2.2.6 重復(fù)性試驗(yàn) 取同一批供試品溶液，連續(xù)制備6份，在上述色譜條件下，測(cè)定槲皮素-3-o-β-D-葡萄糖-7-o-β-D-龍膽雙糖苷平均含量，計(jì)算RSD值[10]。重復(fù)測(cè)定的槲皮素-3-o-β-D-葡萄糖-7-o-β-D-龍膽雙糖苷平均含量為27.14 mg/L，RSD為0.92%，表明測(cè)定方法的重復(fù)性良好。

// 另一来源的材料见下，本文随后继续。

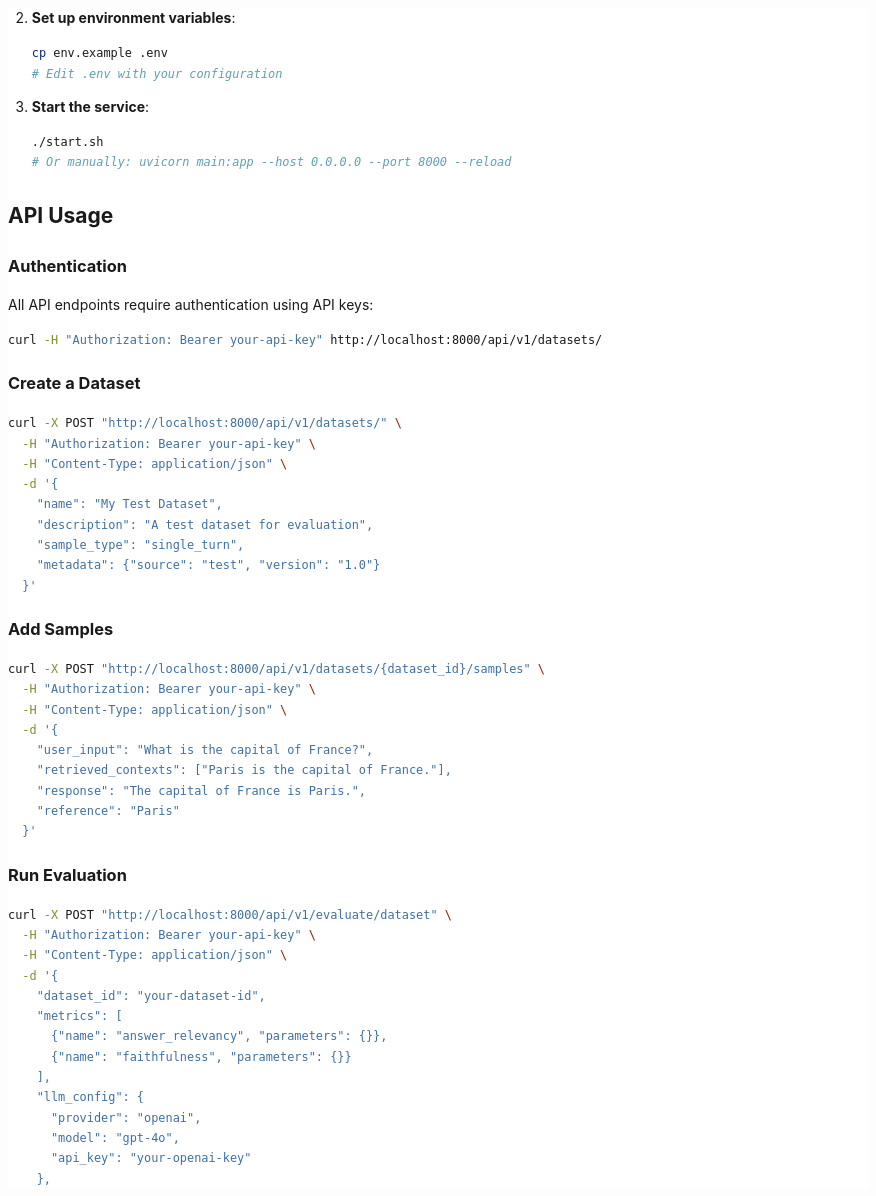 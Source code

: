 2. **Set up environment variables**:
   ```bash
   cp env.example .env
   # Edit .env with your configuration
   ```

3. **Start the service**:
   ```bash
   ./start.sh
   # Or manually: uvicorn main:app --host 0.0.0.0 --port 8000 --reload
   ```

## API Usage

### Authentication

All API endpoints require authentication using API keys:

```bash
curl -H "Authorization: Bearer your-api-key" http://localhost:8000/api/v1/datasets/
```

### Create a Dataset

```bash
curl -X POST "http://localhost:8000/api/v1/datasets/" \
  -H "Authorization: Bearer your-api-key" \
  -H "Content-Type: application/json" \
  -d '{
    "name": "My Test Dataset",
    "description": "A test dataset for evaluation",
    "sample_type": "single_turn",
    "metadata": {"source": "test", "version": "1.0"}
  }'
```

### Add Samples

```bash
curl -X POST "http://localhost:8000/api/v1/datasets/{dataset_id}/samples" \
  -H "Authorization: Bearer your-api-key" \
  -H "Content-Type: application/json" \
  -d '{
    "user_input": "What is the capital of France?",
    "retrieved_contexts": ["Paris is the capital of France."],
    "response": "The capital of France is Paris.",
    "reference": "Paris"
  }'
```

### Run Evaluation

```bash
curl -X POST "http://localhost:8000/api/v1/evaluate/dataset" \
  -H "Authorization: Bearer your-api-key" \
  -H "Content-Type: application/json" \
  -d '{
    "dataset_id": "your-dataset-id",
    "metrics": [
      {"name": "answer_relevancy", "parameters": {}},
      {"name": "faithfulness", "parameters": {}}
    ],
    "llm_config": {
      "provider": "openai",
      "model": "gpt-4o",
      "api_key": "your-openai-key"
    },
``` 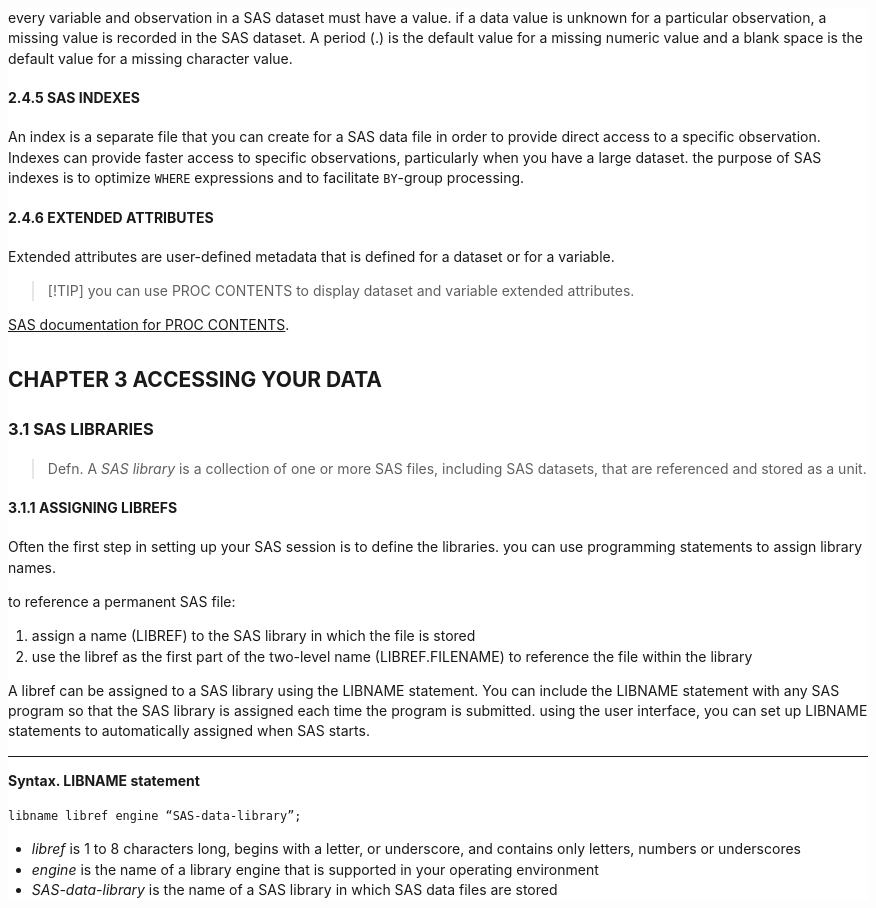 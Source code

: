 every variable and observation in a SAS dataset must have a value. if a data value is unknown for a particular observation, a missing value is recorded in the SAS dataset. A period (.) is the default value for a missing numeric value and a blank space is the default value for a missing character value.

#### 2.4.5 SAS INDEXES

An index is a separate file that you can create for a SAS data file in order to provide direct access to a specific observation. Indexes can provide faster access to specific observations, particularly when you have a large dataset. the purpose of SAS indexes is to optimize `WHERE` expressions and to facilitate `BY`-group processing.

#### 2.4.6 EXTENDED ATTRIBUTES

Extended attributes are user-defined metadata that is defined for a dataset or for a variable.

> \[!TIP] you can use PROC CONTENTS to display dataset and variable extended attributes.

[SAS documentation for PROC CONTENTS](https://documentation.sas.com/doc/en/proc/3.2/n1hqa4dk5tay0an15nrys1iwr5o2.htm).

## CHAPTER 3 ACCESSING YOUR DATA

### 3.1 SAS LIBRARIES

> Defn. A _SAS library_ is a collection of one or more SAS files, including SAS datasets, that are referenced and stored as a unit.

#### 3.1.1 ASSIGNING LIBREFS

Often the first step in setting up your SAS session is to define the libraries. you can use programming statements to assign library names.

to reference a permanent SAS file:

1. assign a name (LIBREF) to the SAS library in which the file is stored
2. use the libref as the first part of the two-level name (LIBREF.FILENAME) to reference the file within the library

A libref can be assigned to a SAS library using the LIBNAME statement. You can include the LIBNAME statement with any SAS program so that the SAS library is assigned each time the program is submitted. using the user interface, you can set up LIBNAME statements to automatically assigned when SAS starts.

***

**Syntax. LIBNAME statement**

```sas
libname libref engine “SAS-data-library”;
```

* _libref_ is 1 to 8 characters long, begins with a letter, or underscore, and contains only letters, numbers or underscores
* _engine_ is the name of a library engine that is supported in your operating environment
* _SAS-data-library_ is the name of a SAS library in which SAS data files are stored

2.2.7 加樣回收率試驗(yàn) 精密稱取己測(cè)知槲皮素-3-o-β-D-葡萄糖-7-o-β-D-龍膽雙糖苷含量的清肺顆粒5 g，共6份，分別精密加入對(duì)應(yīng)含量的槲皮素-3-o-β-D-葡萄糖-7-o-β-D-龍膽雙糖苷對(duì)照品，按2.2.1處理方法，2.2.2色譜條件下進(jìn)行含量測(cè)定，計(jì)算加樣回收率及RSD[20]。加樣回收率結(jié)果見(jiàn)表1，RSD=0.44%(n=6)，平均回收率為98.6%符合要求，表明方法的準(zhǔn)確性良好。

表1 槲皮素-3-o-β-D-葡萄糖-7-o-β-D-龍膽雙糖苷加樣回收率試驗(yàn)結(jié)果Tab 1 Sample recovery test result of Quercetin 3-O-β-D-glucose-7-O-β-D-gentiobioside

2.2.8含量測(cè)定 經(jīng)測(cè)定6批清肺顆粒中槲皮素-3-o-β-D-葡萄糖-7-o-β-D-龍膽雙糖苷的平均含量見(jiàn)表2，方法按2.2.1項(xiàng)下操作進(jìn)行含量測(cè)定HPLC分析，實(shí)驗(yàn)結(jié)果說(shuō)明不同批號(hào)的清肺顆粒中槲皮素-3-o-β-D-葡萄糖-7-o-β-D-龍膽雙糖苷的含量穩(wěn)定。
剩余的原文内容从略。